The present results on the CI-alone condition with different groups of CI listeners are in agreement with Kong et al.’s (2011) findings, as well as results from previous studies which showed a reduced musical instrument identification ability in unilateral CI listeners compared to NH listeners (Gfeller et al. 1998; 2002; McDermott 2004; Nimmons et al. 2008; Kang et al. 2009). Kong et al. (2011) showed that the first dimension in the 2D timbre space in unilateral CI listeners was a temporal dimension, in which it correlated strongly with the temporal envelope characteristics (log-attack time and impulsiveness) of the stimuli, and the second dimension was a spectral dimension which correlated significantly, but weakly with the spectral envelope characteristics (spectral centroid) of the stimuli. McDermott (2004) and Looi et al. (2008) examined the confusion matrix from a group of unilateral CI listeners tested on a musical instrument identification task and found that more confusions were made among the instruments within the same percussion category or with similar temporal envelope characteristics (i.e., percussive or non-percussive instrument) than between categories. These findings suggest that temporal envelope cues are more salient and reliable cues than spectral cues for musical timbre perception for listeners who listened with a single CI. As suggested by Kong et al. (2011), the weak correlation between spectral centroid and the second timbre dimension could be attributed to a combination of factors which include: (1) CI users may not be able to detect small perceptual differences between instruments due to reduced frequency resolution, which results from channel interaction and the temporal-envelope-based coding strategies used in the speech processor; and (2) the relative importance of spectral envelope cues for timbre perception is reduced in CI users. For example, for subjects C5 and C10, the Dim2/Dim1 perceptual weight ratios were less than 0.25 for the CI-alone condition.

Timbre Perception with Low-Frequency Residual Acoustic Hearing

Similar to electrical stimulation, listeners with low-frequency acoustic residual hearing (HA-alone condition) also relied mainly on the temporal envelope cues to perceive differences in musical timbre. For the bimodal hearing group, there was no significant difference between the HA-alone and the CI-alone condition with regard to the correlation between spectral centroid and Dim 2 (paired-t(6) = 1.22, p > 0.05), suggesting that similar to electrical stimulation, the spectral cues were less reliable or salient with low-frequency acoustic stimulation. Listeners with severe high-frequency hearing loss may not be able to distinguish small differences of spectral centroid among the instruments. The decrease in Dim2/Dim1 weight ratio in the HA-alone condition compared to the CI-alone and the CI+HA condition may also suggest that perceptual salience for spectral envelope cues was reduced in the HA-alone condition. These findings are in agreement with previous reports on the similar performance between electrical stimulation and low-frequency acoustic stimulation on musical instrument identification and sound quality rating tasks (Looi et al. 2007; 2008). Looi et al. (2008) compared instrument identification ability in three groups of listeners: (1) control group – unilateral CI; (2) control group – HA users who had moderately-severe to profound hearing loss and poor speech recognition scores which met the current CI candidacy requirements; and (3) experimental group – hearing-impaired listeners who were on the waiting list to receive a CI. This waitlist group was tested pre- and post-implantation. The average unaided pure-tone thresholds for the waitlist group were similar to the average unaided thresholds in the bimodal CI group in this study. Looi et al. (2008) found that (1) instrument identification performance was similar between the control unilateral CI group and the control HA group; and (2) instrument identification improved in the post-CI testing (with CI-alone) compared to the pre-CI testing (with HA-alone) in the waitlist group. However, they argued that this difference could be attributed to the learning effect. They reported that instrument identification scores were higher on the second test block than on the first test block in the unilateral CI and HA control groups.
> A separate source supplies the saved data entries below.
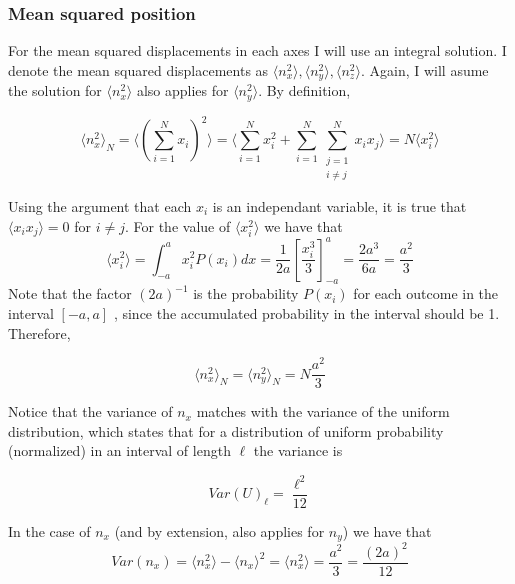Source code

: \documentclass{article}
\begin{document}
\subsubsection*{Mean squared position}

For the mean squared displacements in each axes I will use an integral solution.  I denote the mean squared displacements as $\langle n_x^2\rangle ,\langle n_y^2 \rangle,\langle n_z^2\rangle$. Again, I will asume the solution for  $\langle n_x^2\rangle$ also applies for $\langle n_y^2\rangle$. By definition,

\begin{equation}
    \langle n_x^2\rangle_N = \langle \left(\sum_{i=1}^N x_i\right)^2 \rangle = \langle \sum_{i=1}^N x_i^2 + \sum_{i=1}^N \sum_{\substack{j=1\\i\neq j}}^N x_i x_j \rangle = N \langle x_i^2 \rangle 
\end{equation}

Using the argument that each $x_i$ is an independant variable, it is true that  $\langle x_i x_j \rangle = 0 $ for $i \neq j$. For the value of $\langle x_i^2\rangle$ we have that
\begin{equation}
    \langle x_i^2\rangle =  \int_{-a}^{a} x_i^2 P(x_i) dx = \frac{1}{2a} \left[ \frac{x_i^3}{3} \right]_{-a}^{a} = \frac{2a^3}{6a} = \frac{a^2}{3}
\end{equation}
Note that the factor $(2a)^{-1}$ is the probability $P(x_i)$ for each outcome in the interval $[-a,a]$ , since the accumulated probability in the interval should be 1. Therefore,

\begin{equation}
    \langle n_x^2\rangle_N =\langle n_y^2\rangle_N = N\frac{a^2}{3}
\end{equation}

Notice that the variance of  $n_x$ matches with the variance of the uniform distribution, which states that for a distribution of uniform probability (normalized) in an interval of length $\ell$ the variance is

\begin{equation}
    Var(U)_{\ell} = \frac{\ell^2}{12}
\end{equation}

In the case of $n_x$ (and by extension, also applies for $n_y$) we have that
\begin{equation}
Var(n_x) = \langle n_x^2 \rangle - \langle n_x \rangle^2 = \langle n_x^2 \rangle = \frac{a^2}{3}  = \frac{(2a)^2}{12} 
\end{equation}
\end{document}
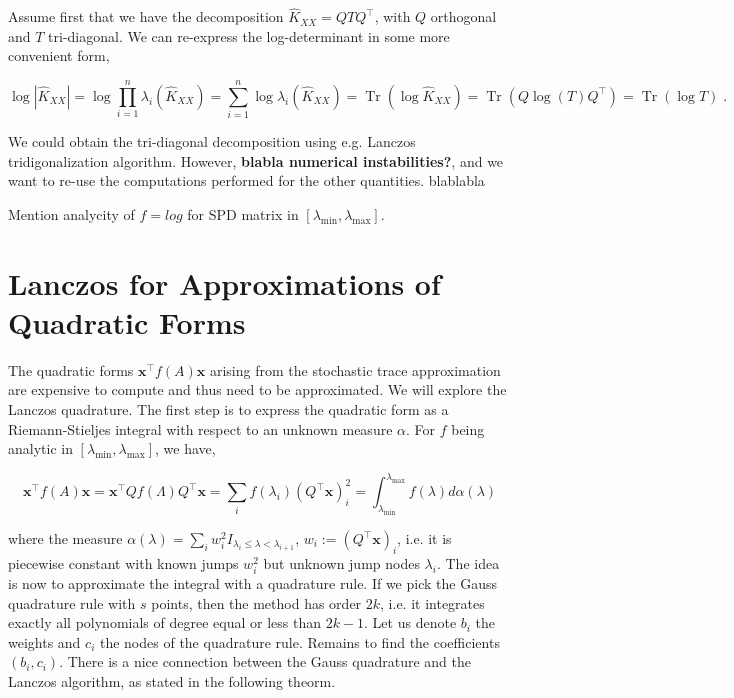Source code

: \documentclass{article}
\newcommand{\vect}[1]{\boldsymbol{\mathbf{#1}}}
\DeclareMathOperator{\trace}{Tr}
\begin{document}
Assume first that we have the decomposition $\widehat K_{XX} = Q T Q^\top$, with $Q$ orthogonal and $T$ tri-diagonal. We can re-express the log-determinant in some more convenient form,

\begin{equation*}
    \log \left | \widehat K_{XX} \right | = \log \prod_{i=1}^n \lambda_i(\widehat K_{XX}) = \sum_{i=1}^n \log \lambda_i(\widehat K_{XX}) = \trace( \log \widehat K_{XX} ) = \trace(Q \log(T) Q^\top ) = \trace (\log T) \; .
\end{equation*}

We could obtain the tri-diagonal decomposition using e.g. Lanczos tridigonalization algorithm. However, \textbf{blabla numerical instabilities?}, and we want to re-use the computations performed for the other quantities. blablabla

Mention analycity of $f=log$ for SPD matrix in $[\lambda_{\min}, \lambda_{\max}]$.


\section{Lanczos for Approximations of Quadratic Forms}


The quadratic forms $\vect x^\top f(A) \vect x$ arising from the stochastic trace approximation are expensive to compute and thus need to be approximated. We will explore the Lanczos quadrature. The first step is to express the quadratic form as a Riemann-Stieljes integral with respect to an unknown measure $\alpha$. For $f$ being analytic in $[\lambda_{\min}, \lambda_{\max}]$, we have,

\begin{equation*}
    \vect x^\top f(A) \vect x = \vect x^\top Q f(\Lambda) Q^\top \vect x = \sum_i f(\lambda_i) (Q^\top \vect x)_i^2 = \int_{\lambda_{\min}}^{\lambda_{\max}} f(\lambda) d \alpha(\lambda)
\end{equation*}

where the measure $\alpha(\lambda) = \sum_i w_i^2 I_{\lambda_i \le \lambda < \lambda_{i+1}}$, $w_i := (Q^\top \vect x)_i$, i.e. it is piecewise constant with known jumps $w_i^2$ but unknown jump nodes $\lambda_i$. The idea is now to approximate the integral with a quadrature rule. If we pick the Gauss quadrature rule with $s$ points, then the method has order $2k$, i.e. it integrates exactly all polynomials of degree equal or less than $2k-1$. Let us denote $b_i$ the weights and $c_i$ the nodes of the quadrature rule. Remains to find the coefficients $(b_i, c_i)$. There is a nice connection between the Gauss quadrature and the Lanczos algorithm, as stated in the following theorm.
\end{document}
In this study, there was a lack of relationship between the amount of low-frequency residual hearing and the correlation values between acoustic features and their corresponding dimensions. This could be due to a number of factors including: (1) the small sample size in the current study (n = 7); (2) the limited range of PTAs in the subject group (five out of the seven subjects were in the 80 – 100 dB range); and (3) the reduced perceptual weight on the spectral dimension. In regard to the relative salience of acoustic cues, an individual who has greater residual hearing could potentially be more sensitive to spectral changes; but at the same time, this individual could also place a lower perceptual weight on spectral cues and a much higher weight on temporal cues for timbre perception when multiple relevant cues are available.

Timbre Perception and Combined Benefit

As a group, combined benefit for timbre perception was not evident for the bimodal and bilateral CI listeners in the present study. The correlations between each dimension and its corresponding acoustic features were similar for the combined use of devices and the better single device condition. This finding is consistent with Sucher and McDermott (2009) which showed no significant difference in sound quality rating between CI+HA and the better ear (i.e., CI-alone) condition, but it is not in agreement with Gfeller et al. (2006), which showed significantly better instrument identification performance in listeners with hybrid hearing (i.e., electric and acoustic stimulation in the same ear) than listeners with a standard long-electrode implant. The differences in results between the present study and Gfeller et al.’s could be attributed to a number of factors including, (1) differences in the amount of residual hearing between the hybrid listeners in Gfeller et al. and the bimodal listeners in this study. Although unaided thresholds were not reported in Gfeller et al. (2006), it is generally the case that hybrid users have a considerably greater amount of low-frequency residual hearing compared to bimodal users; (2) differences in test stimuli; and (3) differences in experimental design and tasks (dissimilarity judgment in this study as opposed to the identification task in Gfeller et al.).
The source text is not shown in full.